Took me quite a while to read this (and a whole lot longer to get around to starting it ~ i think i’ve owned it for nearly two years!), but not for any bad reason, just time constraints and other things grabbing mine attention and refusing to let it go. There were a couple of points that rather disappointed me about this, led me to be slightly slower in reading it than i might have otherwise been: First is the physical book itself ~ it is printed on coarse, newspaper-style paper, which gives it a bad feeling to me, both because i’m afraid of permanently damaging it (i have an almost unhealthy respect for the physical well-being of my books) and because that paper triggers a reaction in my mind which says that the contents are less important, more transitory, perhaps, than more expensively produced works; second, obviously, the content found in that physical book ~ i have been unable to determine properly the reader for whom Ross was writing; at times i felt he was producing a child’s history of Wales, or at least one for juvenile readers, but at other times i got the feeling that he was hoping for a full adult readership, and occasionally that he was aiming at the high end of that range, if not actually academic level. This difficulty, either in conception or in execution (or, to be fair, in mine understanding of the book), made for an up and down reading experience; i was not always sure, as i turned the page or moved into a new section, just what i was going to be in for.

A third point, though not so much a disappointment as an observation, is that the sidebars can be distracting as they automatically attract the eye and the reader then must focus on staying away from them or allow himself to read them as soon as the page it turned revealing them; either action leads to a loss of flow in the main text.

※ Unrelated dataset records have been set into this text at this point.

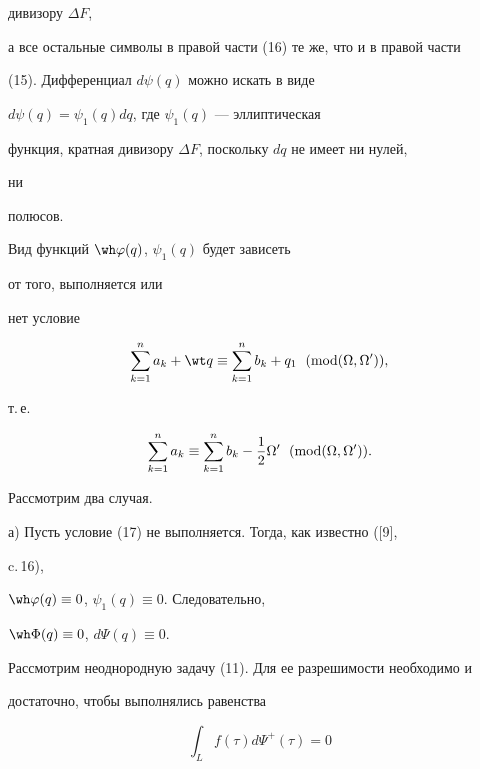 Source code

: дивизору $\Delta F$, 


а все остальные символы в правой части (16) те же, что и в правой части 


(15). Дифференциал $d\psi(q)$ можно искать в виде 


$d\psi(q)=\psi_1(q)dq$, где $\psi_1(q)$ --- эллиптическая 


функция, кратная дивизору $\Delta F$, поскольку $dq$ не имеет ни нулей, 


ни 


полюсов. 


 


Вид функций $\wh\varphi(q)$, $\psi_1(q)$ будет зависеть


от того, выполняется или 


нет условие 


$$ 


\sum^n_{k=1}a_k+\wt q\equiv\sum^n_{k=1}b_k+q_1 


\ \;(\Mod(\Omega,\Omega')), 


$$ 


т.\,е. 


\begin{equation} 


\sum^n_{k=1}a_k\equiv\sum^n_{k=1}b_k-\frac{1}{2}\Omega' 


\ \;(\Mod(\Omega,\Omega')). 


\end{equation} 


Рассмотрим два случая. 


 


а) Пусть условие (17) не выполняется. Тогда, как известно ([9], 


c.\,16), 


$\wh\varphi(q)\equiv0$, $\psi_1(q)\equiv0$. Следовательно, 


$\wh\Phi(q)\equiv0$, $d\Psi(q)\equiv0$. 


 


Рассмотрим неоднородную задачу (11). Для ее разрешимости необходимо и 


достаточно, чтобы выполнялись равенства 


\begin{equation} 


\int_L f(\tau)d\Psi^+(\tau)=0 


\end{equation} 


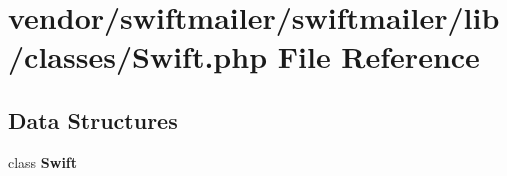 \section{vendor/swiftmailer/swiftmailer/lib/classes/\+Swift.php File Reference}
\label{_swift_8php}
\subsection*{Data Structures}
\begin{DoxyCompactItemize}
\item 
class {\bf Swift}
\end{DoxyCompactItemize}
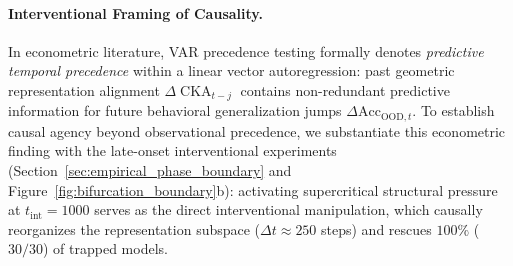 \documentclass{article}
\theoremstyle{plain}
\theoremstyle{definition}
\DeclareMathOperator{\CKA}{CKA}
\begin{document}
\paragraph{Interventional Framing of Causality.}
In econometric literature, VAR precedence testing formally denotes \emph{predictive temporal precedence} within a linear vector autoregression: past geometric representation alignment $\Delta \CKA_{t-j}$ contains non-redundant predictive information for future behavioral generalization jumps $\Delta \text{Acc}_{\text{OOD}, t}$. To establish causal agency beyond observational precedence, we substantiate this econometric finding with the late-onset interventional experiments (Section~\ref{sec:empirical_phase_boundary} and Figure~\ref{fig:bifurcation_boundary}b): activating supercritical structural pressure at $t_{\text{int}} = 1000$ serves as the direct interventional manipulation, which causally reorganizes the representation subspace ($\Delta t \approx 250$ steps) and rescues $100\%$ ($30/30$) of trapped models.
\end{document}
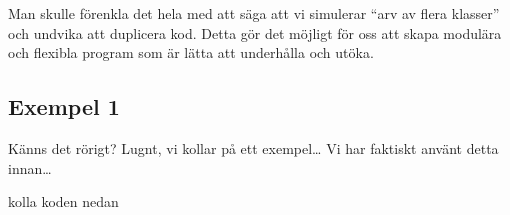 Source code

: Man skulle förenkla det hela med att säga att vi simulerar ``arv av
flera klasser'' och undvika att duplicera kod. Detta gör det möjligt för
oss att skapa modulära och flexibla program som är lätta att underhålla
och utöka.

\hypertarget{exempel-1}{%
\subsection{Exempel 1}\label{exempel-1}}

Känns det rörigt? Lugnt, vi kollar på ett exempel\ldots{} Vi har
faktiskt använt detta innan\ldots{}

kolla koden nedan

\hypertarget{cb1}{}
\begin{Shaded}
\begin{Highlighting}[]
\OperatorTok{\{}
     \OperatorTok{;}
     \OperatorTok{;}
     \OperatorTok{;}

     \OperatorTok{(}\OperatorTok{,} \OperatorTok{,} \OperatorTok{)}
    \OperatorTok{\{}
         \OperatorTok{=}\OperatorTok{;}
         \OperatorTok{=}\OperatorTok{;}
         \OperatorTok{=}\OperatorTok{;}
    \OperatorTok{\}}

      \OperatorTok{()\{} \OperatorTok{;} \OperatorTok{\}}
      \OperatorTok{()\{} \OperatorTok{;} \OperatorTok{\}}
      \OperatorTok{()\{} \OperatorTok{;} \OperatorTok{\}}
      \OperatorTok{(}\OperatorTok{)\{}  \OperatorTok{=}\OperatorTok{;} \OperatorTok{\}}
      \OperatorTok{(}\OperatorTok{)\{}  \OperatorTok{=}\OperatorTok{;} \OperatorTok{\}}
      \OperatorTok{(}\OperatorTok{)\{}  \OperatorTok{=}\OperatorTok{;} \OperatorTok{\}}
\OperatorTok{\}}
\OperatorTok{\{}
     \OperatorTok{;}
     \OperatorTok{;}


\end{Highlighting}
\end{Shaded}
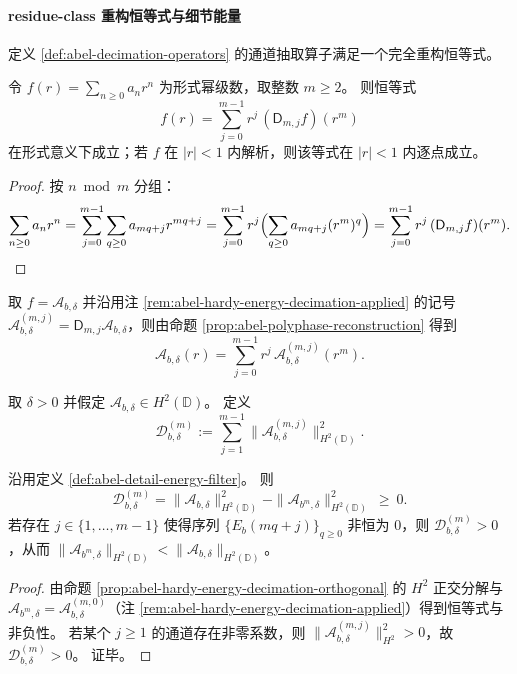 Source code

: \paragraph{residue-class 重构恒等式与细节能量}
定义 \ref{def:abel-decimation-operators} 的通道抽取算子满足一个完全重构恒等式。
\begin{proposition}\label{prop:abel-polyphase-reconstruction}
令 \(f(r)=\sum_{n\ge 0}a_nr^n\) 为形式幂级数，取整数 \(m\ge 2\)。
则恒等式
\[
\boxed{\ f(r)=\sum_{j=0}^{m-1}r^j\,(\mathsf D_{m,j}f)(r^m)\ }
\]
在形式意义下成立；若 \(f\) 在 \(|r|<1\) 内解析，则该等式在 \(|r|<1\) 内逐点成立。
\end{proposition}
\begin{proof}
按 \(n\bmod m\) 分组：
\[
\sum_{n\ge 0}a_nr^n
=\sum_{j=0}^{m-1}\sum_{q\ge 0}a_{mq+j}r^{mq+j}
=\sum_{j=0}^{m-1}r^j\Bigl(\sum_{q\ge 0}a_{mq+j}(r^m)^q\Bigr)
=\sum_{j=0}^{m-1}r^j\,(\mathsf D_{m,j}f)(r^m).
\]
\end{proof}

取 \(f=\mathcal A_{b,\delta}\) 并沿用注 \ref{rem:abel-hardy-energy-decimation-applied} 的记号
\(
\mathcal A_{b,\delta}^{(m,j)}=\mathsf D_{m,j}\mathcal A_{b,\delta}
\)，则由命题 \ref{prop:abel-polyphase-reconstruction} 得到
\[
\boxed{\ \mathcal A_{b,\delta}(r)=\sum_{j=0}^{m-1}r^j\,\mathcal A_{b,\delta}^{(m,j)}(r^m).\ }
\]

\begin{definition}[细节能量滤波器]\label{def:abel-detail-energy-filter}
取 \(\delta>0\) 并假定 \(\mathcal A_{b,\delta}\in H^2(\mathbb D)\)。
定义
\[
\boxed{\ \mathcal D_{b,\delta}^{(m)}:=\sum_{j=1}^{m-1}\|\mathcal A_{b,\delta}^{(m,j)}\|_{H^2(\mathbb D)}^2.\ }
\]
\end{definition}

\begin{proposition}[能量预算恒等式与严格耗散]\label{prop:abel-detail-energy-budget}
沿用定义 \ref{def:abel-detail-energy-filter}。
则
\[
\boxed{\ \mathcal D_{b,\delta}^{(m)}
=\|\mathcal A_{b,\delta}\|_{H^2(\mathbb D)}^2-\|\mathcal A_{b^m,\delta}\|_{H^2(\mathbb D)}^2\ \ge\ 0.\ }
\]
若存在 \(j\in\{1,\dots,m-1\}\) 使得序列 \(\{E_b(mq+j)\}_{q\ge 0}\) 非恒为 \(0\)，则 \(\mathcal D_{b,\delta}^{(m)}>0\)，从而
\(
\|\mathcal A_{b^m,\delta}\|_{H^2(\mathbb D)}<\|\mathcal A_{b,\delta}\|_{H^2(\mathbb D)}
\)。
\end{proposition}
\begin{proof}
由命题 \ref{prop:abel-hardy-energy-decimation-orthogonal} 的 \(H^2\) 正交分解与
\(\mathcal A_{b^m,\delta}=\mathcal A_{b,\delta}^{(m,0)}\)（注 \ref{rem:abel-hardy-energy-decimation-applied}）得到恒等式与非负性。
若某个 \(j\ge 1\) 的通道存在非零系数，则 \(\|\mathcal A_{b,\delta}^{(m,j)}\|_{H^2}^2>0\)，故 \(\mathcal D_{b,\delta}^{(m)}>0\)。
证毕。
\end{proof}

This is not to say that sidebars are always bad ~ they’re not; sometimes they are quite useful ~ nor that i have a better solution ~ i don’t; i am merely pointing out a problem with their use.

In the end, which may come as a surprise considering i seem to have done nothing but complain in this review, i enjoyed the book, probably enough to make it a success by my criterion, and though i may not know a lot more after having read it than i did before, i do know where to find information, and where to turn for further research about Welsh history (there are a reasonable, though unannotated, bibliography and a very good chronology as parts of the end matter).